Your instructions: Only the lines holding "Moscow" are wanted; find them in the listing and return each one.
****************
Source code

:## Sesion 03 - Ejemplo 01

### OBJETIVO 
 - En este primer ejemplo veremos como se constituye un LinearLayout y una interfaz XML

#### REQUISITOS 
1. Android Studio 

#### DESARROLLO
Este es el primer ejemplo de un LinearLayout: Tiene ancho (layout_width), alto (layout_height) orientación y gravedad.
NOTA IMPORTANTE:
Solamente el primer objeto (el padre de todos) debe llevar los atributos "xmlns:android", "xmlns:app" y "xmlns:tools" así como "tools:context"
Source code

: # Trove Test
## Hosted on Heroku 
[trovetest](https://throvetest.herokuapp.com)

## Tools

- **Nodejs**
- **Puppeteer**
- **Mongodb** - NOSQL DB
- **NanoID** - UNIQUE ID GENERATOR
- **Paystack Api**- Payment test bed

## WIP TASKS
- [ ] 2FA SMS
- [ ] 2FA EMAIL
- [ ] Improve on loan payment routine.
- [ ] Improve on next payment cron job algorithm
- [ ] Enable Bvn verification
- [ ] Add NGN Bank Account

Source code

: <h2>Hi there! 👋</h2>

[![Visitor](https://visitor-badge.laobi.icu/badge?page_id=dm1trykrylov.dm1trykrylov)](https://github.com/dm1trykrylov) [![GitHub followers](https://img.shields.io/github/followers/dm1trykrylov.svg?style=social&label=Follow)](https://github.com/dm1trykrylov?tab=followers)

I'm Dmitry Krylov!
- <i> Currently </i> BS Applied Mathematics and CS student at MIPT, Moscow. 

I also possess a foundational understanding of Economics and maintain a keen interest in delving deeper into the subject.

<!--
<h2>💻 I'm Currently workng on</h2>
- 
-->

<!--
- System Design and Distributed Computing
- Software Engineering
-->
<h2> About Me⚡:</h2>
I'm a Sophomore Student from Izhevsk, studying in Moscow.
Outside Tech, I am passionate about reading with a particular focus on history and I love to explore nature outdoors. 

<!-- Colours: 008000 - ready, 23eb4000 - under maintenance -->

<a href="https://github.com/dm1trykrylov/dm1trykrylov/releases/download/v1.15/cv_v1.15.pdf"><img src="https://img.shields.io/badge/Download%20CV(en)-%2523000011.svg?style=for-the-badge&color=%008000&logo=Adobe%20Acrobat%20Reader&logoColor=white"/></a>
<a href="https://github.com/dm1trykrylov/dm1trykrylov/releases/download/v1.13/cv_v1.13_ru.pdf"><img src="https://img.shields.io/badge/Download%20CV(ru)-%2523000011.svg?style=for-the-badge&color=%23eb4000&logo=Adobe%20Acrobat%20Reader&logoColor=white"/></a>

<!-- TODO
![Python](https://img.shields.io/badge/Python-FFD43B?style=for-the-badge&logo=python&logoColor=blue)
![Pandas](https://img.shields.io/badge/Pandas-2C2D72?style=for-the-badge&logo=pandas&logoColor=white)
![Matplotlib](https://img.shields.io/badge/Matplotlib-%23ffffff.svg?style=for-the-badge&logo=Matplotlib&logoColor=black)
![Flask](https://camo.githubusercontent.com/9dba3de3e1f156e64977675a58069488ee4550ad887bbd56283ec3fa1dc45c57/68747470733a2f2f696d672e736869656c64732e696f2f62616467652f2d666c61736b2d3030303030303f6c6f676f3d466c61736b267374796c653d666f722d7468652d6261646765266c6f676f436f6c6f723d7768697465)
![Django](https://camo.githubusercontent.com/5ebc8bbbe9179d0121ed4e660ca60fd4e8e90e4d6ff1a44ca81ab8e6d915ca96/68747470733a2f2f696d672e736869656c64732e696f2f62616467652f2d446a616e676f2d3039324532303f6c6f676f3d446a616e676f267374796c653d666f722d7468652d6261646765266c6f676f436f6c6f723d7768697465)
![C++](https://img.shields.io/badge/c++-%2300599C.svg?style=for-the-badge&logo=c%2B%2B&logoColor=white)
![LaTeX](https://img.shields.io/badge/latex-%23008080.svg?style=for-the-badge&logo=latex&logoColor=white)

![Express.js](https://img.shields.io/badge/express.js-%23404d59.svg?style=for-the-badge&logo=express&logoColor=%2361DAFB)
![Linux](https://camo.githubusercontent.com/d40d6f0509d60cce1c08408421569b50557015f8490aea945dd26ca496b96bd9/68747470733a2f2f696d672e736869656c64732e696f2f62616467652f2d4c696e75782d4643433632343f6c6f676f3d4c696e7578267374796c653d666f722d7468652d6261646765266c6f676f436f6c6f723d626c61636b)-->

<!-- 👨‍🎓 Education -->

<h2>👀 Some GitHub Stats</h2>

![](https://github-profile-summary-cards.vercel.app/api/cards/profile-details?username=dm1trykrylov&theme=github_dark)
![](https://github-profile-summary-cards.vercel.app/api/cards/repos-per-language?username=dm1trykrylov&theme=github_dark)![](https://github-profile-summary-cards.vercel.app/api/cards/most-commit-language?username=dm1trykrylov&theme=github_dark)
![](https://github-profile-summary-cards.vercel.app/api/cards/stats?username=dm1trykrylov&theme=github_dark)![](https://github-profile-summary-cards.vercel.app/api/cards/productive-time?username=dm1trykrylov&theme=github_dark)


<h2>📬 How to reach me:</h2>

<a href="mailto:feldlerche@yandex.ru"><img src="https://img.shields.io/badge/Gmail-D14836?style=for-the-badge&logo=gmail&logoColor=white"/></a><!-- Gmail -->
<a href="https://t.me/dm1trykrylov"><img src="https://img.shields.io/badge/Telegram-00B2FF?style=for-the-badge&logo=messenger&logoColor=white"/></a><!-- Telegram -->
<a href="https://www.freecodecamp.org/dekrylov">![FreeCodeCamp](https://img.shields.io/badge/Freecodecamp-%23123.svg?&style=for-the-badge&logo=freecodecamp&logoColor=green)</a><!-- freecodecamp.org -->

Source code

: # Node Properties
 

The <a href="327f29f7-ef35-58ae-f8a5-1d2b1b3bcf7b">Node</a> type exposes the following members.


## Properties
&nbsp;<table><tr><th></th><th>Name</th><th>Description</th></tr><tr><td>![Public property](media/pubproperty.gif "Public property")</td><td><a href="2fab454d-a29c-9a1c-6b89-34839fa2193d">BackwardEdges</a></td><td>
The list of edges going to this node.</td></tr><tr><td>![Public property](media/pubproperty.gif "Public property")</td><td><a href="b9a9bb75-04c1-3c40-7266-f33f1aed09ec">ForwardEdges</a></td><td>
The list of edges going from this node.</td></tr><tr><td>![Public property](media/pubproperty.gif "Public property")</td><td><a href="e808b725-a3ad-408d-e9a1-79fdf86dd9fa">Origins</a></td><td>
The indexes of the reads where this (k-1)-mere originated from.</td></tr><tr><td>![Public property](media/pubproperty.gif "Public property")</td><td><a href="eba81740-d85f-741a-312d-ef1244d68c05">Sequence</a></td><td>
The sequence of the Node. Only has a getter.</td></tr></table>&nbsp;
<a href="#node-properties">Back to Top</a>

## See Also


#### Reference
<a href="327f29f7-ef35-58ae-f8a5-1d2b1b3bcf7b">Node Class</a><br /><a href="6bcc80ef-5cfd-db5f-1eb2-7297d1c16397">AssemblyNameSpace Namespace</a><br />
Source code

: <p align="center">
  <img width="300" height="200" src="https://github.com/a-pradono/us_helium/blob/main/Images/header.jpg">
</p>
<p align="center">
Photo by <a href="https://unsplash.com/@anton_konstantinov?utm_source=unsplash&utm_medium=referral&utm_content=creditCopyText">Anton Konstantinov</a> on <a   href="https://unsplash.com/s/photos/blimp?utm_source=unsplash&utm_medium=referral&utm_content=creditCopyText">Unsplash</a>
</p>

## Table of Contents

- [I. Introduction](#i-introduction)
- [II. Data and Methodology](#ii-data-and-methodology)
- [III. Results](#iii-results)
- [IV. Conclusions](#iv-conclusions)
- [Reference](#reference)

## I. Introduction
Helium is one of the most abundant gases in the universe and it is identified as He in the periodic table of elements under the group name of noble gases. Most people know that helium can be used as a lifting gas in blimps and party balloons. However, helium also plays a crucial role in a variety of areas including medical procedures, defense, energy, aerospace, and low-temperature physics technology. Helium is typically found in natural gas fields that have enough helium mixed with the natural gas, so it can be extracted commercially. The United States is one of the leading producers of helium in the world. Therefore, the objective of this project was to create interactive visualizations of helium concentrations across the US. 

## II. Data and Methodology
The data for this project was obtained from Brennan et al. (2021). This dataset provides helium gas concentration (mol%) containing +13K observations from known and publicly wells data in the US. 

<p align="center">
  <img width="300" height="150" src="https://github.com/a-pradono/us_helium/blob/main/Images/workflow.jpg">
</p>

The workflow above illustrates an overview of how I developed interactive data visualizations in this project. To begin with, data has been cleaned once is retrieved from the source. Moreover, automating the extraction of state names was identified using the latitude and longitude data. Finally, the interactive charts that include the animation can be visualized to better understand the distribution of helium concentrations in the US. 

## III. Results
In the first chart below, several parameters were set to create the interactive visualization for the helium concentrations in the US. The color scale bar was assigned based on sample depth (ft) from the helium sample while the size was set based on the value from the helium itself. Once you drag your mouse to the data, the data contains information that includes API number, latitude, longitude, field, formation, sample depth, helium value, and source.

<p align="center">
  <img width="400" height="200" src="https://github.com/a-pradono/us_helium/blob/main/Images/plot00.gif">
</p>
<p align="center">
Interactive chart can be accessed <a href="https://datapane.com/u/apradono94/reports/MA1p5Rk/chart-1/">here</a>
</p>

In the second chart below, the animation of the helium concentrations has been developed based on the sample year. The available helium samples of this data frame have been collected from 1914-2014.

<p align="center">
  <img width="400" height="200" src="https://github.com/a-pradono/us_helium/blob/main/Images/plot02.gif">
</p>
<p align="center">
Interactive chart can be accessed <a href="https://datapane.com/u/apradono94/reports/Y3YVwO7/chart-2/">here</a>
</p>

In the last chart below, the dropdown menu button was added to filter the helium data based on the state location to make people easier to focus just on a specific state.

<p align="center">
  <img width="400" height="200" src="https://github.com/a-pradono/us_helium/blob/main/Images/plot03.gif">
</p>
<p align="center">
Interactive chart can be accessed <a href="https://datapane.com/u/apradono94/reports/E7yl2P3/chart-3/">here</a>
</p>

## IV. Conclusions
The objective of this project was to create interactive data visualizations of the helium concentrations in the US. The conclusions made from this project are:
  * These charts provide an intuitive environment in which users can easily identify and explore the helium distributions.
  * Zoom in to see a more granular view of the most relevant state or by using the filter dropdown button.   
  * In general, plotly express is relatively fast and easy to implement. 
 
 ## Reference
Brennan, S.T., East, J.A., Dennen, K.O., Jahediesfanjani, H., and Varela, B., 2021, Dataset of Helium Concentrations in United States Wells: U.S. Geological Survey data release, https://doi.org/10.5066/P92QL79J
****************
Response to the exercise:
- <i> Currently </i> BS Applied Mathematics and CS student at MIPT, Moscow. 
I'm a Sophomore Student from Izhevsk, studying in Moscow.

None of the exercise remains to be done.